Data-Error Scaling in Machine Learning on Natural Discrete Combinatorial Mutation-prone Sets: Case Studies on Peptides and Small Molecules

Vanni Doffini,O. Anatole von Lilienfeld,Michael A. Nash
2024-05-09
Abstract:We investigate trends in the data-error scaling behavior of machine learning (ML) models trained on discrete combinatorial spaces that are prone-to-mutation, such as proteins or organic small molecules. We trained and evaluated kernel ridge regression machines using variable amounts of computationally generated training data. Our synthetic datasets comprise i) two naïve functions based on many-body theory; ii) binding energy estimates between a protein and a mutagenised peptide; and iii) solvation energies of two 6-heavy atom structural graphs. In contrast to typical data-error scaling, our results showed discontinuous monotonic phase transitions during learning, observed as rapid drops in the test error at particular thresholds of training data. We observed two learning regimes, which we call saturated and asymptotic decay, and found that they are conditioned by the level of complexity (i.e. number of mutations) enclosed in the training set. We show that during training on this class of problems, the predictions were clustered by the ML models employed in the calibration plots. Furthermore, we present an alternative strategy to normalize learning curves (LCs) and the concept of mutant based shuffling. This work has implications for machine learning on mutagenisable discrete spaces such as chemical properties or protein phenotype prediction, and improves basic understanding of concepts in statistical learning theory.
Chemical Physics,Machine Learning
What problem does this paper attempt to address?

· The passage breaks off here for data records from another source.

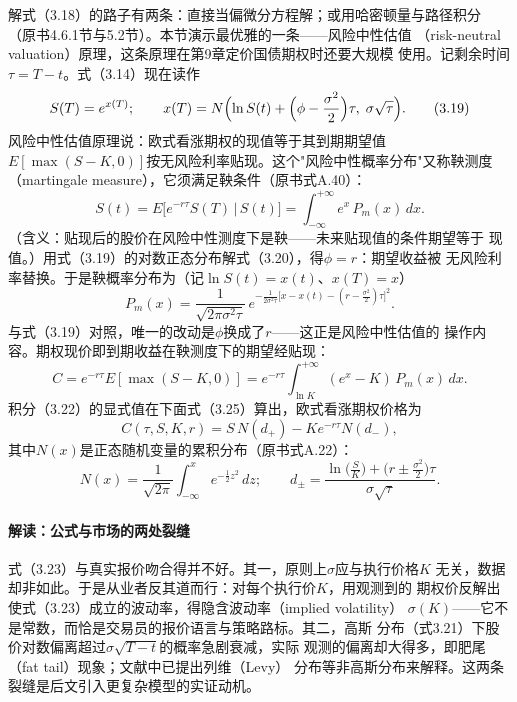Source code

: 解式（3.18）的路子有两条：直接当偏微分方程解；或用哈密顿量与路径积分
（原书4.6.1节与5.2节）。本节演示最优雅的一条——风险中性估值
（risk-neutral valuation）原理，这条原理在第9章定价国债期权时还要大规模
使用。记剩余时间$\tau=T-t$。式（3.14）现在读作
\begin{equation*}
S(T)=e^{x(T)};\qquad
x(T)=N\Bigl(\ln S(t)+\Bigl(\phi-\frac{\sigma^{2}}{2}\Bigr)\tau,\;
\sigma\sqrt{\tau}\Bigr).
\tag{3.19}
\end{equation*}
风险中性估值原理说：欧式看涨期权的现值等于其到期期望值
$E[\max(S-K,0)]$按无风险利率贴现。这个"风险中性概率分布"又称鞅测度
（martingale measure），它须满足鞅条件（原书式A.40）：
\begin{equation*}
S(t)=E\bigl[e^{-r\tau}S(T)\,\big|\,S(t)\bigr]
=\int_{-\infty}^{+\infty}e^{x}\,P_m(x)\,dx.
\tag{3.20}
\end{equation*}
（含义：贴现后的股价在风险中性测度下是鞅——未来贴现值的条件期望等于
现值。）用式（3.19）的对数正态分布解式（3.20），得$\phi=r$：期望收益被
无风险利率替换。于是鞅概率分布为（记$\ln S(t)=x(t)$、$x(T)=x$）
\begin{equation*}
P_m(x)=\frac{1}{\sqrt{2\pi\sigma^{2}\tau}}\,
e^{-\frac{1}{2\sigma^{2}\tau}\bigl[x-x(t)-(r-\frac{\sigma^{2}}{2})\tau\bigr]^{2}}.
\tag{3.21}
\end{equation*}
与式（3.19）对照，唯一的改动是$\phi$换成了$r$——这正是风险中性估值的
操作内容。期权现价即到期收益在鞅测度下的期望经贴现：
\begin{equation*}
C=e^{-r\tau}E[\max(S-K,0)]
=e^{-r\tau}\int_{\ln K}^{+\infty}(e^{x}-K)\,P_m(x)\,dx.
\tag{3.22}
\end{equation*}
积分（3.22）的显式值在下面式（3.25）算出，欧式看涨期权价格为
\begin{equation*}
C(\tau,S,K,r)=S\,N(d_{+})-Ke^{-r\tau}N(d_{-}),
\tag{3.23}
\end{equation*}
其中$N(x)$是正态随机变量的累积分布（原书式A.22）：
\begin{equation*}
N(x)=\frac{1}{\sqrt{2\pi}}\int_{-\infty}^{x}e^{-\frac{1}{2}z^{2}}\,dz;
\qquad
d_{\pm}=\frac{\ln\bigl(\frac{S}{K}\bigr)+\bigl(r\pm\frac{\sigma^{2}}{2}\bigr)\tau}
{\sigma\sqrt{\tau}}.
\tag{3.24}
\end{equation*}

\paragraph{解读：公式与市场的两处裂缝}
式（3.23）与真实报价吻合得并不好。其一，原则上$\sigma$应与执行价格$K$
无关，数据却非如此。于是从业者反其道而行：对每个执行价$K$，用观测到的
期权价反解出使式（3.23）成立的波动率，得隐含波动率（implied volatility）
$\sigma(K)$——它不是常数，而恰是交易员的报价语言与策略路标。其二，高斯
分布（式3.21）下股价对数偏离超过$\sigma\sqrt{T-t}$的概率急剧衰减，实际
观测的偏离却大得多，即肥尾（fat tail）现象；文献中已提出列维（Levy）
分布等非高斯分布来解释。这两条裂缝是后文引入更复杂模型的实证动机。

This paper discusses the error scaling behavior of data in machine learning (ML) when dealing with easily varying discrete combinatorial spaces such as proteins or small molecules. In this study, the authors analyze synthetic datasets using different numbers of computationally generated training data by training and evaluating kernel ridge regression machines. The datasets include simple functions based on many-body theory, energy estimation of protein-ligand binding for conformationally diverse peptides, and solvation energies of two hexagonal atomic structures. They found that compared to typical methods, ML techniques show improved performance in handling data errors caused by variations in combinatorial spaces.